RECORDS FOR PROCESSING Start Marker

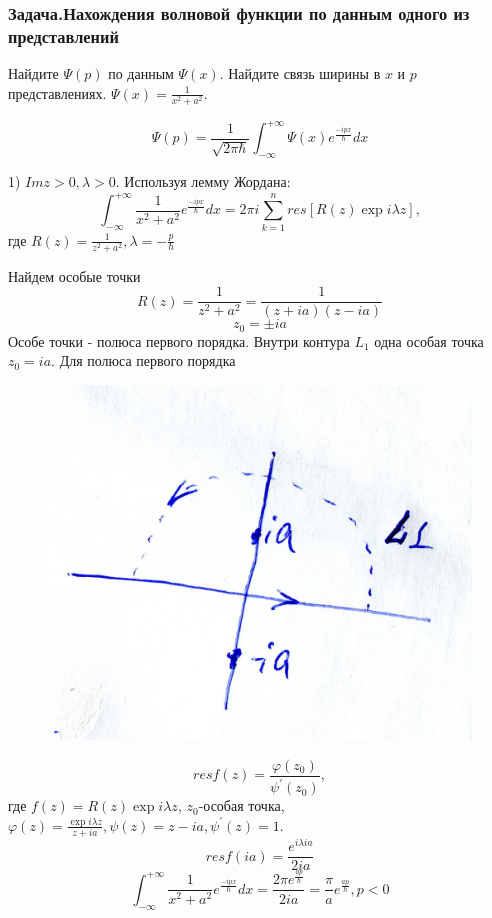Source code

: \subsubsection{Задача.Нахождения волновой функции по данным одного из представлений}

Найдите $\Psi(p)$ по данным $\Psi(x)$. Найдите связь ширины в $x$ и $p$ представлениях. $\Psi(x)=\frac{1}{x^2+a^2}$.


$$\Psi(p)=\frac{1}{\sqrt{2\pi \hbar}} \int_{-\infty}^{+\infty} \Psi(x) e^{\frac{-ipx}{\hbar}}dx$$

1) $Im z>0, \lambda >0$. Используя лемму Жордана:
$$\int_{-\infty}^{+\infty} \frac{1}{x^2+a^2} e^{\frac{-ipx}{\hbar}}dx=2\pi i \sum_{k=1}^n res [R(z)\exp{i \lambda z}],$$
где $R(z)=\frac{1}{z^2+a^2}, \lambda=-\frac{p}{\hbar}$ 

Найдем особые точки 
$$R(z)= \frac{1}{z^2+a^2} = \frac{1}{(z+ia)(z-ia)}$$
$$z_0=\pm ia$$
Особе точки - полюса первого порядка. Внутри контура $L_1$ одна особая точка $z_0=ia$. Для полюса первого порядка

\begin{figure}
\includegraphics[width=\linewidth]{fig/fig83}
\caption{}
\vspace{-17pt}
\end{figure}

$$res f(z) = \frac{\varphi(z_0)}{\psi^{'}(z_0)},$$
где $f(z)=R(z)\exp{i \lambda z}$, $z_0$-особая точка, $\varphi(z)=\frac{\exp{i \lambda z}}{z+ia}, \psi(z)=z-ia, \psi^{'}(z)=1$.
$$res f(ia) = \frac{e^{i \lambda i a}}{2ia}$$
$$\int_{-\infty}^{+\infty} \frac{1}{x^2+a^2} e^{\frac{-ipx}{\hbar}}dx=\frac{2\pi e^{\frac{ap}{\hbar}}}{2ia}=\frac{\pi}{a} e^{\frac{ap}{\hbar}}, p<0$$

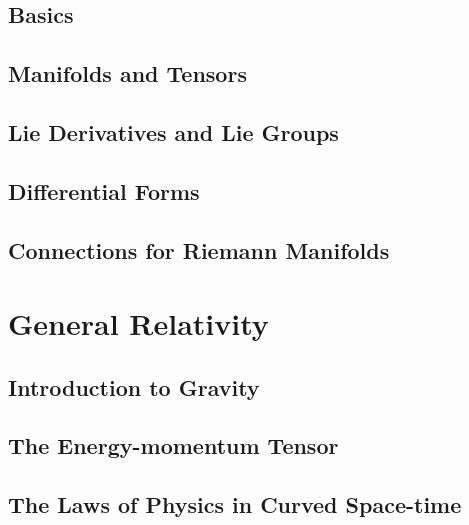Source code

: \documentclass{momento}
\begin{document}
\chapter{Basics}
\label{cha:basics}



\chapter{Manifolds and Tensors}
\label{cha:manifolds-tensors}



\chapter{Lie Derivatives and Lie Groups}
\label{cha:lie-derivatives-lie}



\chapter{Differential Forms}
\label{cha:differential-forms}



\chapter{Connections for Riemann Manifolds}
\label{cha:conn-riem-manif}


\part{General Relativity}
\label{part:general-relativity}

\chapter{Introduction to Gravity}
\label{cha:introduction-gravity}


\chapter{The Energy-momentum Tensor}
\label{cha:energy-moment-tens}


\chapter{The Laws of Physics in Curved Space-time}
\label{cha:laws-physics-curved}

\end{document}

RECORDS FOR PROCESSING End Marker

### TASK OBJECTIVE
Transcribe every line of the records exactly. Pictures do not belong in the copy.

### ANSWER FOR THIS EXERCISE
Source code

: \subsubsection{Задача.Нахождения волновой функции по данным одного из представлений}

Найдите $\Psi(p)$ по данным $\Psi(x)$. Найдите связь ширины в $x$ и $p$ представлениях. $\Psi(x)=\frac{1}{x^2+a^2}$.


$$\Psi(p)=\frac{1}{\sqrt{2\pi \hbar}} \int_{-\infty}^{+\infty} \Psi(x) e^{\frac{-ipx}{\hbar}}dx$$

1) $Im z>0, \lambda >0$. Используя лемму Жордана:
$$\int_{-\infty}^{+\infty} \frac{1}{x^2+a^2} e^{\frac{-ipx}{\hbar}}dx=2\pi i \sum_{k=1}^n res [R(z)\exp{i \lambda z}],$$
где $R(z)=\frac{1}{z^2+a^2}, \lambda=-\frac{p}{\hbar}$ 

Найдем особые точки 
$$R(z)= \frac{1}{z^2+a^2} = \frac{1}{(z+ia)(z-ia)}$$
$$z_0=\pm ia$$
Особе точки - полюса первого порядка. Внутри контура $L_1$ одна особая точка $z_0=ia$. Для полюса первого порядка

\begin{figure}
\includegraphics[width=\linewidth]{fig/fig83}
\caption{}
\vspace{-17pt}
\end{figure}

$$res f(z) = \frac{\varphi(z_0)}{\psi^{'}(z_0)},$$
где $f(z)=R(z)\exp{i \lambda z}$, $z_0$-особая точка, $\varphi(z)=\frac{\exp{i \lambda z}}{z+ia}, \psi(z)=z-ia, \psi^{'}(z)=1$.
$$res f(ia) = \frac{e^{i \lambda i a}}{2ia}$$
$$\int_{-\infty}^{+\infty} \frac{1}{x^2+a^2} e^{\frac{-ipx}{\hbar}}dx=\frac{2\pi e^{\frac{ap}{\hbar}}}{2ia}=\frac{\pi}{a} e^{\frac{ap}{\hbar}}, p<0$$

Source code

: \documentclass{momento}
\begin{document}
\chapter{Basics}
\label{cha:basics}



\chapter{Manifolds and Tensors}
\label{cha:manifolds-tensors}



\chapter{Lie Derivatives and Lie Groups}
\label{cha:lie-derivatives-lie}



\chapter{Differential Forms}
\label{cha:differential-forms}



\chapter{Connections for Riemann Manifolds}
\label{cha:conn-riem-manif}


\part{General Relativity}
\label{part:general-relativity}

\chapter{Introduction to Gravity}
\label{cha:introduction-gravity}


\chapter{The Energy-momentum Tensor}
\label{cha:energy-moment-tens}


\chapter{The Laws of Physics in Curved Space-time}
\label{cha:laws-physics-curved}

\end{document}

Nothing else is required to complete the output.